Unfortunately, many don't take this view when it comes to learning a foreign language or writing any type of document.  And this misapprehension of the purpose of mistakes is what stunts people or causes them to spend more time than necessary growing in whatever it is they're learning.  Let's first talk about the value of mistakes when it comes to learning French.




Make no mistake (pun intended) about it:  French can be a challenging language to learn.  From interesting pronunciation, to what English speakers see as gratuitous and superfluous use of definite articles, we have all scratched our head at it.


For the simple fact that language is different from you own, you are bound--and expected--to make errors.  Where many language learners get discouraged is thinking that the mistake is evidence that they're complete failures at the language.  When you mistakenly use "apporter" when you should use "amener," that must be indicative that you know nothing of French.  Of course not.  Both of these verbs mean "bring," just in different senses.  We don't have such distinctions in English.  Knowing that, you're bound to make the mistake, and will continue to make it until you become comfortable with the distinction.


In a prior post, we talked about the imperfect tense.  It's a certain way to speak about past events, but it can be translated identically in English, although they are treated differently French.

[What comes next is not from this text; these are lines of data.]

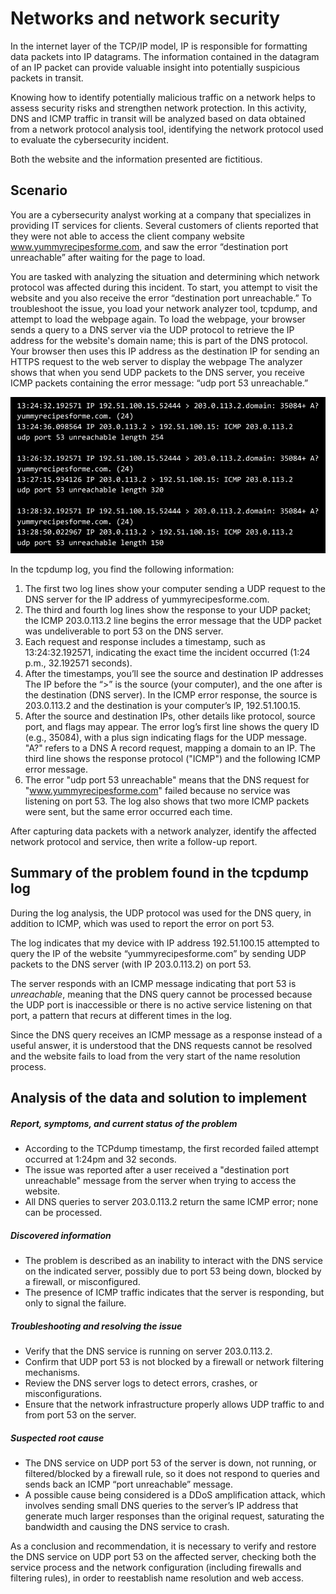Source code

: # Networks and network security

In the internet layer of the TCP/IP model, IP is responsible for formatting data packets into IP datagrams. The information contained in the datagram of an IP packet can provide valuable insight into potentially suspicious packets in transit.

Knowing how to identify potentially malicious traffic on a network helps to assess security risks and strengthen network protection. In this activity, DNS and ICMP traffic in transit will be analyzed based on data obtained from a network protocol analysis tool, identifying the network protocol used to evaluate the cybersecurity incident. 

Both the website and the information presented are fictitious.

## Scenario

You are a cybersecurity analyst working at a company that specializes in providing IT services for clients. Several customers of clients reported that they were not able to access the client company website www.yummyrecipesforme.com, and saw the error “destination port unreachable” after waiting for the page to load. 

You are tasked with analyzing the situation and determining which network protocol was affected during this incident. To start, you attempt to visit the website and you also receive the error “destination port unreachable.” To troubleshoot the issue, you load your network analyzer tool, tcpdump, and attempt to load the webpage again. To load the webpage, your browser sends a query to a DNS server via the UDP protocol to retrieve the IP address for the website's domain name; this is part of the DNS protocol. Your browser then uses this IP address as the destination IP for sending an HTTPS request to the web server to display the webpage  The analyzer shows that when you send UDP packets to the DNS server, you receive ICMP packets containing the error message: “udp port 53 unreachable.” 

![googlesec](https://raw.githubusercontent.com/giankcruz/cybersecportfolio/3dea6875987848f2921ff5e5e8772aa36c3826ef/network%20layer.png)

In the tcpdump log, you find the following information:

1. The first two log lines show your computer sending a UDP request to the DNS server for the IP address of yummyrecipesforme.com.
2. The third and fourth log lines show the response to your UDP packet; the ICMP 203.0.113.2 line begins the error message that the UDP packet was undeliverable to port 53 on the DNS server.
3. Each request and response includes a timestamp, such as 13:24:32.192571, indicating the exact time the incident occurred (1:24 p.m., 32.192571 seconds).
4. After the timestamps, you’ll see the source and destination IP addresses The IP before the “>” is the source (your computer), and the one after is the destination (DNS server). In the ICMP error response, the source is 203.0.113.2 and the destination is your computer’s IP, 192.51.100.15.
6. After the source and destination IPs, other details like protocol, source port, and flags may appear. The error log’s first line shows the query ID (e.g., 35084), with a plus sign indicating flags for the UDP message. "A?" refers to a DNS A record request, mapping a domain to an IP. The third line shows the response protocol ("ICMP") and the following ICMP error message.
7. The error "udp port 53 unreachable" means that the DNS request for "www.yummyrecipesforme.com" failed because no service was listening on port 53. The log also shows that two more ICMP packets were sent, but the same error occurred each time.

After capturing data packets with a network analyzer, identify the affected network protocol and service, then write a follow-up report.

## Summary of the problem found in the tcpdump log

During the log analysis, the UDP protocol was used for the DNS query, in addition to ICMP, which was used to report the error on port 53.

The log indicates that my device with IP address 192.51.100.15 attempted to query the IP of the website “yummyrecipesforme.com” by sending UDP packets to the DNS server (with IP 203.0.113.2) on port 53.

The server responds with an ICMP message indicating that port 53 is _unreachable_, meaning that the DNS query cannot be processed because the UDP port is inaccessible or there is no active service listening on that port, a pattern that recurs at different times in the log.

Since the DNS query receives an ICMP message as a response instead of a useful answer, it is understood that the DNS requests cannot be resolved and the website fails to load from the very start of the name resolution process.

## Analysis of the data and solution to implement 

##### Report, symptoms, and current status of the problem
   - According to the TCPdump timestamp, the first recorded failed attempt occurred at 1:24pm and 32 seconds.
   - The issue was reported after a user received a "destination port unreachable" message from the server when trying to access the website.
   - All DNS queries to server 203.0.113.2 return the same ICMP error; none can be processed.

##### Discovered information
   - The problem is described as an inability to interact with the DNS service on the indicated server, possibly due to port 53 being down, blocked by a firewall, or misconfigured.
   - The presence of ICMP traffic indicates that the server is responding, but only to signal the failure.

##### Troubleshooting and resolving the issue
   - Verify that the DNS service is running on server 203.0.113.2.
   - Confirm that UDP port 53 is not blocked by a firewall or network filtering mechanisms.
   - Review the DNS server logs to detect errors, crashes, or misconfigurations.
   - Ensure that the network infrastructure properly allows UDP traffic to and from port 53 on the server.

##### Suspected root cause
   - The DNS service on UDP port 53 of the server is down, not running, or filtered/blocked by a firewall rule, so it does not respond to queries and sends back an ICMP “port unreachable” message.
   - A possible cause being considered is a DDoS amplification attack, which involves sending small DNS queries to the server’s IP address that generate much larger responses than the original request, saturating the bandwidth and causing the DNS service to crash.


As a conclusion and recommendation, it is necessary to verify and restore the DNS service on UDP port 53 on the affected server, checking both the service process and the network configuration (including firewalls and filtering rules), in order to reestablish name resolution and web access.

As long as you take the time to identify when you make a mistake and then try to learn from it, you'll see that it's a sign that you're living and breathing.  The moment you declare yourself mistake-free for all eternity is the moment you can be guaranteed to not be among the living any longer.




Grammar mavens should take note of this:  Mistakes happen all the time; they are not indicative of someone who is inept in writing.  They are, however, indicative of someone who is as flawed as everyone else, incluidng the aloof mavens.


Writing is the area where you really want to take time to understand your mistakes and learn how to resolve them.  The reason is that writing stays forever.  And I am not talking about misuse of elliptical clauses; I'm talking about subject-verb agreements or double negatives.  These look bad, especially in documents that need to be well put-together for the audience, such as a business proposals or theses.


One of the ways to ferret out mistakes is through pre-writing, which we discussed in a prior posting.  Pre-writing is where you allow yourself the freedom to err as much as you like, because this is also the time that you can learn from the errors.  If your subjects and verbs don't agree, the revision process will identify that, and you can correct it before it makes it to the final draft.


By the way, this is why they made white-out and the backspace/delete key.


The Fallacy of Perfectionism


If you're a perfectionist, mistakes are antithetical to your very existence, and this makes for an overly complicated, needlessly difficult life.  There certainly is such a thing called excellence, but there is no such thing as perfection.  When you operate with a perfectionist mind, you may be great at identifying your problems, but you spend too much time in the identification phase--because as you find one mistake, you find another--and another, and another, and another.  It's an endless cycle of progress paralysis.


The perfectionist is someone who proclaims fluency in French, but who comes across a word she doesn't recognize when she's having a discussion with a native speaker, which causes her to question the integrity of her French-language education--over one word.  A perfectionist is someone who looks at a school research paper and finds that he double-spaced after a comma rather than single-spaced, and rewrites the entire paper or a large swath of it--because of a spacing error.  And when he finds another mistake, the overhaul begins anew.  This is silly and at variance with progress.


This distinct from expecting excellence of yourself.  If you expect yourself to do well, you're tolerant of mistakes, and you're even keen on identifying them.  But you then spend the rest of your time learning about the mistake and learning how to avoid them in the future.  And you practice to learn to avoid them.  And then you move on.  That's they key difference:  one stays in a cycle of identifying mistakes while the other identifies and moves on.  The person demanding excellence will always produce better outcomes than the perfectionists.


So keep this posting in mind when you're conjugating your next -er verb in French or are writing your business proposal.  Focus on excellence rather than perfectionism.  You'll never go wrong, because you'll always recognize that you're a human.